Or, dans les entreprises, ces experts profanes sont proportionnellement plus nombreux encore que dans la société civile (une entreprise est un creuset de spécialisation). Ils doivent être identifiés à toutes les échelles de l’organisation et faire partie du processus de co-construction des stratégies. On peut aisément imaginer en quoi un collège “d’experts profanes” en entreprise permettrait d’améliorer la prise de décision car cette dernière serait alimentée par la connaissance intime et plurielle des métiers, des processus clés et des zones de risques.

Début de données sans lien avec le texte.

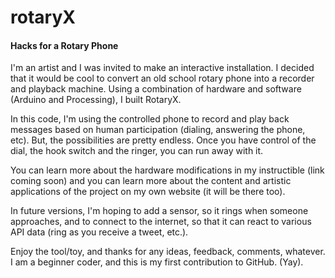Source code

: # rotaryX
#### Hacks for a Rotary Phone

I'm an artist and I was invited to make an interactive installation. I decided that it would be cool to convert an old school rotary phone into a recorder and playback machine. Using a combination of hardware and software (Arduino and Processing), I built RotaryX. 

In this code, I'm using the controlled phone to record and play back messages based on human participation (dialing, answering the phone, etc). But, the possibilities are pretty endless. Once you have control of the dial, the hook switch and the ringer, you can run away with it. 

You can learn more about the hardware modifications in my instructible (link coming soon) and you can learn more about the content and artistic applications of the project on my own website (it will be there too). 

In future versions, I'm hoping to add a sensor, so it rings when someone approaches, and to connect to the internet, so that it can react to various API data (ring as you receive a tweet, etc.).

Enjoy the tool/toy, and thanks for any ideas, feedback, comments, whatever. I am a beginner coder, and this is my first contribution to GitHub. (Yay). 
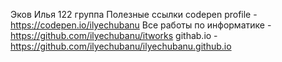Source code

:Эков Илья 122 группа 
Полезные ссылки
codepen profile - https://codepen.io/ilyechubanu
Все работы по информатике - https://github.com/ilyechubanu/itworks
githab.io - https://github.com/ilyechubanu/ilyechubanu.github.io
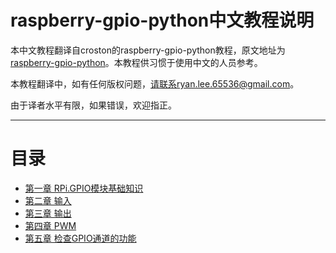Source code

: # raspberry-gpio-python中文教程说明

本中文教程翻译自croston的raspberry-gpio-python教程，原文地址为[raspberry-gpio-python](https://sourceforge.net/projects/raspberry-gpio-python/)。本教程供习惯于使用中文的人员参考。

本教程翻译中，如有任何版权问题，请联系ryan.lee.65536@gmail.com。

由于译者水平有限，如果错误，欢迎指正。

---------
# 目录
- [第一章 RPi.GPIO模块基础知识](https://github.com/ryanlee65536/raspberry-gpio-python-zh/blob/master/docs/%E7%AC%AC%E4%B8%80%E7%AB%A0_RPi.GPIO%E6%A8%A1%E5%9D%97%E5%9F%BA%E7%A1%80%E7%9F%A5%E8%AF%86.md)
- [第二章 输入](https://github.com/ryanlee65536/raspberry-gpio-python-zh/blob/master/docs/%E7%AC%AC%E4%BA%8C%E7%AB%A0_%E8%BE%93%E5%85%A5.md)
- [第三章 输出](https://github.com/ryanlee65536/raspberry-gpio-python-zh/blob/master/docs/%E7%AC%AC%E4%B8%89%E7%AB%A0-%E8%BE%93%E5%87%BA.md)
- [第四章 PWM](https://github.com/ryanlee65536/raspberry-gpio-python-zh/blob/master/docs/%E7%AC%AC%E5%9B%9B%E7%AB%A0-PWM.md)
- [第五章 检查GPIO通道的功能](https://github.com/ryanlee65536/raspberry-gpio-python-zh/blob/master/docs/%E7%AC%AC%E4%BA%94%E7%AB%A0-gpio_function%EF%BC%88%E9%80%9A%E9%81%93%EF%BC%89.md)

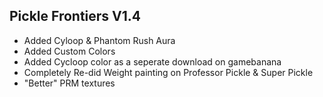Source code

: ## Pickle Frontiers V1.4
- Added Cyloop & Phantom Rush Aura
- Added Custom Colors
- Added Cycloop color as a seperate download on gamebanana
- Completely Re-did Weight painting on Professor Pickle & Super Pickle
- "Better" PRM textures
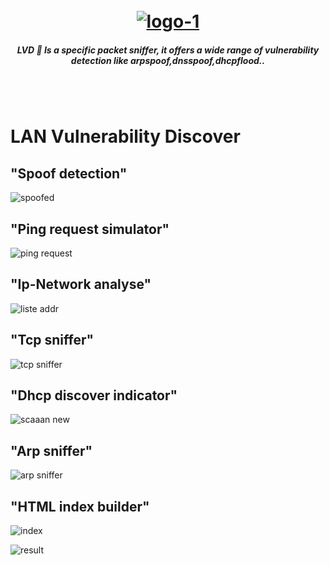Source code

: <h1 align="center">
  <br>
  <a href="https://github.com/omarbenabdejlil/sniffer"><img src=https://i.ibb.co/WHDjR5y/logo-1.png" alt="logo-1" border="0"></a>
</h1>

<h5 align="center">LVD 🐅 Is a specific packet sniffer, it offers a wide range of vulnerability detection like arpspoof,dnsspoof,dhcpflood.. </h5><br><br>

# LAN Vulnerability Discover
## "Spoof detection"
![spoofed](https://user-images.githubusercontent.com/42030023/73828905-5c116600-4802-11ea-8946-1d284b4dbf51.png)

## "Ping request simulator"
![ping request](https://user-images.githubusercontent.com/42030023/73829133-c4f8de00-4802-11ea-98af-9a5cf139cebc.png)

## "Ip-Network analyse"
![liste addr](https://user-images.githubusercontent.com/42030023/73831514-c5937380-4806-11ea-989e-cc9e05842405.png)

## "Tcp sniffer" 
![tcp sniffer](https://user-images.githubusercontent.com/42030023/73831574-dcd26100-4806-11ea-98e6-16e49a3c9442.png)

## "Dhcp discover indicator" 
![scaaan new](https://user-images.githubusercontent.com/42030023/73831716-11461d00-4807-11ea-8c31-e08cbb38b4d1.png)

## "Arp sniffer" 
![arp sniffer](https://user-images.githubusercontent.com/42030023/73831868-52d6c800-4807-11ea-87f9-66856685a0ac.png)

## "HTML index builder" 
![index](https://user-images.githubusercontent.com/42030023/73831952-844f9380-4807-11ea-80a0-c0f593f9809f.png)

![result](https://user-images.githubusercontent.com/42030023/73832089-cbd61f80-4807-11ea-9496-9d5a9277e30a.png)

Assurer une traçabilité et organiser la négociation

Aujourd’hui, la co-décision en démocratie se résume au vote pour élire nos dirigeants. Cette pratique s’avère à la fois pauvre en implication et peu compatible avec l’art de la décision en entreprise. Surtout, il faut garder à l’esprit que la décision peut être le fait d’arbitrages réalisés par quelques-uns (les “décideurs”) si une traçabilité claire est respectée entre la consultation qui a précédé et la décision prise.

L’art de la décision participative, c’est un devoir de suite, c’est-à-dire une corrélation explicite entre ce qui a été dit en amont et ce qui a été décidé en aval” – Frank Escoubès

L’analyse fine des 4C – Consensus, Contradictions, Controverses et Concessions – s’avère indispensable pour structurer ce lien entre le fait participatif et la décision finalement prise. Pour les controverses et les concessions, la négociation devient une étape naturelle en vue d’améliorer les gouvernances. Mettre autour de la table les parties prenantes et identifier pour chacune d’entre elles ce sur quoi elle est prête à évoluer, les besoins qu’elle exprime pour opérer ce changement et les éléments sur lesquels elle ne fera pas de concession est l’un des principaux mécanismes de négociation participative à mettre en place dans nos organisations.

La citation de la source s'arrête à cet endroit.